Phosphomimetic S75D mutation destabilizes tubes by reducing membrane immersion depth of the insert region. CW EPR spectra of S75D-74R1 incubated with 0 mM (black), 2.5 mM (purple), and 10 mM (teal) of (A) vesicles composed of a 5:2:1:1 molar ratio of l-α-phosphatidylcholine, l-α-phosphatidylethanolamine, l-α-phosphatidylserine, and cholesterol (4) or (B) vesicles composed of 2-Dioleoyl-sn-Glycero-3-[Phospho-rac-(1-glycerol)] sodium salt and 1,2-Dioleoyl-sn-glycero-3-phosphoethanolamine (2:1). (C) Spectral amplitudes for S75-74R1 (solid lines) and S75D-74R1 (dashed lines) from the experiments in A (black lines) or B (blue lines) are plotted as function of lipid concentration. (D) CW EPR spectra of tube-bound endophilin A1 labeled at positions 63 or 74 with (black) or without (red) the S75D mutation. All spectra are normalized to the same number of spins. (E) Φ Values of 63R1 and 74R1 with (black) and without (gray) the S75D mutation incubated with 2-Dioleoyl-sn-Glycero-3-[Phospho-rac-(1-glycerol)] sodium salt and 1,2-Dioleoyl-sn-glycero-3-phosphoethanolamine (2:1). Negative stain EM shows S75-63R1 forming stable tubes after 24 h (F), whereas S75D-63R1 produces mainly vesicular structures (G). Similar results were obtained for S75-74R1 (H) and S75D-74R1 (I) as well as S75 (J) and S75D (K) in a WT background. (Scale bars: 0.5 μm.) Error bars represent SD; n represents at least three independent experiments (*P < 0.005, Student t test).

Fig. 5.

Schematic illustration of endophilin A1 tube and vesicle binding and its modulation by phosphorylation. (A) The incubation of endophilin A1 and large lipid vesicles can result in vesiculation or tubulation. (B) On small vesicles (Left), endophilin A1 predominantly uses its amphipathic helices (red pentagons) rather than the BAR domain for membrane binding. The location of the helices is optimized for stabilizing membrane curvature by wedging into the headgroup region (dark gray) and thereby generating a splitting force between neighboring lipids (C, blue lines). Endophilin A1 binds tubes (A, Right) in a highly oligomeric, anisotropic manner (34, 35), and moves its amphipathic helices deeper into the acyl chains (B, Right), filling more space within the acyl chain region (light gray), which more optimally pushes entire lipids apart (C, Right).
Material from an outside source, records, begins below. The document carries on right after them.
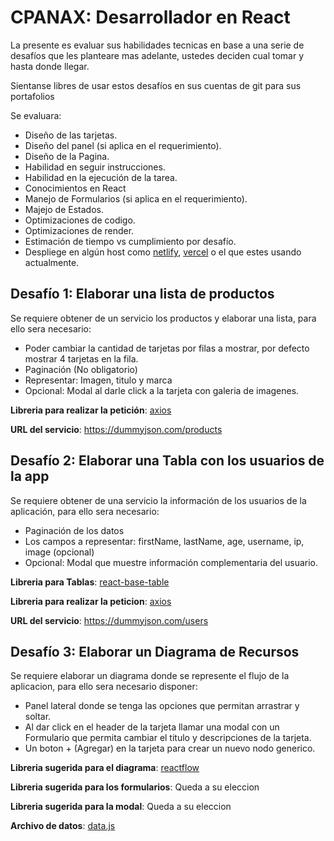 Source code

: # CPANAX: Desarrollador en React

La presente es evaluar sus habilidades tecnicas en base a una serie de desafíos que les planteare mas adelante, ustedes deciden cual tomar y hasta donde llegar.

Sientanse libres de usar estos desafíos en sus cuentas de git para sus portafolios


Se evaluara: 
 - Diseño de las tarjetas.
 - Diseño del panel (si aplica en el requerimiento).
 - Diseño de la Pagina.
 - Habilidad en seguir instrucciones.
 - Habilidad en la ejecución de la tarea.
 - Conocimientos en React
 - Manejo de Formularios (si aplica en el requerimiento).
 - Majejo de Estados.
 - Optimizaciones de codigo.
 - Optimizaciones de render.
 - Estimación de tiempo vs cumplimiento por desafío.
 - Despliege en algún host como [netlify](https://www.netlify.com/), [vercel](https://vercel.com/) o el que estes usando actualmente.


## Desafío 1: Elaborar una lista de productos

Se requiere obtener de un servicio los productos y elaborar una lista, para ello sera necesario:

 - Poder cambiar la cantidad de tarjetas por filas a mostrar, por defecto mostrar 4 tarjetas en la fila.
 - Paginación (No obligatorio)
 - Representar: Imagen, titulo y marca
 - Opcional: Modal al darle click a la tarjeta con galeria de imagenes.


**Libreria para realizar la petición**: [axios](https://www.npmjs.com/package/axios)

**URL del servicio**: https://dummyjson.com/products 



## Desafío 2: Elaborar una Tabla con los usuarios de la app

Se requiere obtener de una servicio la información de los usuarios de la aplicación, para ello sera necesario:

 - Paginación de los datos
 - Los campos a representar: firstName, lastName, age, username, ip, image (opcional)
 - Opcional: Modal que muestre información complementaria del usuario.

**Libreria para Tablas**: [react-base-table](https://www.npmjs.com/package/react-base-table)

**Libreria para realizar la peticion**: [axios](https://www.npmjs.com/package/axios)

**URL del servicio**: https://dummyjson.com/users



## Desafío 3: Elaborar un Diagrama de Recursos

Se requiere elaborar un diagrama donde se represente el flujo de la aplicacion, para ello sera necesario disponer:

 - Panel lateral donde se tenga las opciones que permitan arrastrar y soltar.
 - Al dar click en el header de la tarjeta llamar una modal con un Formulario que permita cambiar el titulo y descripciones de la tarjeta.
 - Un boton + (Agregar) en la tarjeta para crear un nuevo nodo generico.

**Libreria sugerida para el diagrama**: [reactflow](https://www.npmjs.com/package/reactflow)

**Libreria sugerida para los formularios**: Queda a su eleccion

**Libreria sugerida para la modal**: Queda a su eleccion

**Archivo de datos**: [data.js](https://github.com/ajimenezg/cpanax-desafio/blob/main/diagrama/data.js)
The difference in lipid area the helices take up in the membrane is greater for tubes (d_t) than for vesicles (d_v). Simultaneously, the BAR domain moves into contact with the lipid headgroups (B, Right). For simplicity only the outer leaflet of the membrane is shown in B. LRRK2 phosphorylation introduces a negative charge at S75, a site submerged in the acyl chain region of tubes. This modification destabilizes tubes and favors vesicles as illustrated in A.